#### Required work
Below are some records. Copy every line in them that holds "concurrent".

#### Data provided
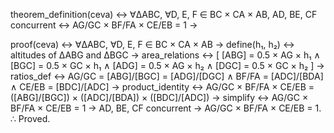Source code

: theorem_definition(ceva) ↔
∀ΔABC, ∀D, E, F ∈ BC × CA × AB,
AD, BE, CF concurrent ↔ AG/GC × BF/FA × CE/EB = 1 →

proof(ceva) ↔
∀ΔABC, ∀D, E, F ∈ BC × CA × AB →
define(h₁, h₂) ↔ altitudes of ΔABG and ΔBGC →
area_relations ↔ [
[ABG] = 0.5 × AG × h₁ ∧ [BGC] = 0.5 × GC × h₁ ∧ [ADG] = 0.5 × AG × h₂ ∧ [DGC] = 0.5 × GC × h₂
] →
ratios_def ↔ AG/GC = [ABG]/[BGC] = [ADG]/[DGC] ∧
BF/FA = [ADC]/[BDA] ∧ CE/EB = [BDC]/[ADC] →
product_identity ↔ AG/GC × BF/FA × CE/EB = ([ABG]/[BGC]) × ([ADC]/[BDA]) × ([BDC]/[ADC]) →
simplify ↔ AG/GC × BF/FA × CE/EB = 1 →
AD, BE, CF concurrent →
AG/GC × BF/FA × CE/EB = 1.
∴ Proved.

#### Answer for the task
AD, BE, CF concurrent ↔ AG/GC × BF/FA × CE/EB = 1 →
AD, BE, CF concurrent →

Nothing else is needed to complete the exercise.